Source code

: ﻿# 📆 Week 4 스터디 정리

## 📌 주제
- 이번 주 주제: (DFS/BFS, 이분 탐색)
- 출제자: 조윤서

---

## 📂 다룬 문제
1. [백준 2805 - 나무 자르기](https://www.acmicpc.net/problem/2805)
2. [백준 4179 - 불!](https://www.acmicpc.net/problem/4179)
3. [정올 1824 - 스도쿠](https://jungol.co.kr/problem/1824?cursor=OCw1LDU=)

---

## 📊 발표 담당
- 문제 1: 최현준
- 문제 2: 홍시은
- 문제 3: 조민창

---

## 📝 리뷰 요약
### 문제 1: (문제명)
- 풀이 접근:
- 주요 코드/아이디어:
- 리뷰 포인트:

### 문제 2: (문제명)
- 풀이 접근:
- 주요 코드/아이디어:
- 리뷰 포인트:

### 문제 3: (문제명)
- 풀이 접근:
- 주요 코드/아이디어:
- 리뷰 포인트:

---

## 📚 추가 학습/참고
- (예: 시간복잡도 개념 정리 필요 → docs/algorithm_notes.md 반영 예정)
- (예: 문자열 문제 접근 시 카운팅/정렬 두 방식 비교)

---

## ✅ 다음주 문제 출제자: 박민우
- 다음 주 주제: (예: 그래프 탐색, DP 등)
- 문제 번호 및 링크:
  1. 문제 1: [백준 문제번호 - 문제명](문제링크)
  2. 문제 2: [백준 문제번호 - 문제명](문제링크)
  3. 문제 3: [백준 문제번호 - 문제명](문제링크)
########################################
What you need to do
Each record is to be retyped exactly as written.

Final answer
Source code

: ﻿# 📆 Week 4 스터디 정리

## 📌 주제
- 이번 주 주제: (DFS/BFS, 이분 탐색)
- 출제자: 조윤서

---

## 📂 다룬 문제
1. [백준 2805 - 나무 자르기](https://www.acmicpc.net/problem/2805)
2. [백준 4179 - 불!](https://www.acmicpc.net/problem/4179)
3. [정올 1824 - 스도쿠](https://jungol.co.kr/problem/1824?cursor=OCw1LDU=)

---

## 📊 발표 담당
- 문제 1: 최현준
- 문제 2: 홍시은
- 문제 3: 조민창

---

## 📝 리뷰 요약
### 문제 1: (문제명)
- 풀이 접근:
- 주요 코드/아이디어:
- 리뷰 포인트:

### 문제 2: (문제명)
- 풀이 접근:
- 주요 코드/아이디어:
- 리뷰 포인트:

### 문제 3: (문제명)
- 풀이 접근:
- 주요 코드/아이디어:
- 리뷰 포인트:

---

## 📚 추가 학습/참고
- (예: 시간복잡도 개념 정리 필요 → docs/algorithm_notes.md 반영 예정)
- (예: 문자열 문제 접근 시 카운팅/정렬 두 방식 비교)

---

## ✅ 다음주 문제 출제자: 박민우
- 다음 주 주제: (예: 그래프 탐색, DP 등)
- 문제 번호 및 링크:
  1. 문제 1: [백준 문제번호 - 문제명](문제링크)
  2. 문제 2: [백준 문제번호 - 문제명](문제링크)
  3. 문제 3: [백준 문제번호 - 문제명](문제링크)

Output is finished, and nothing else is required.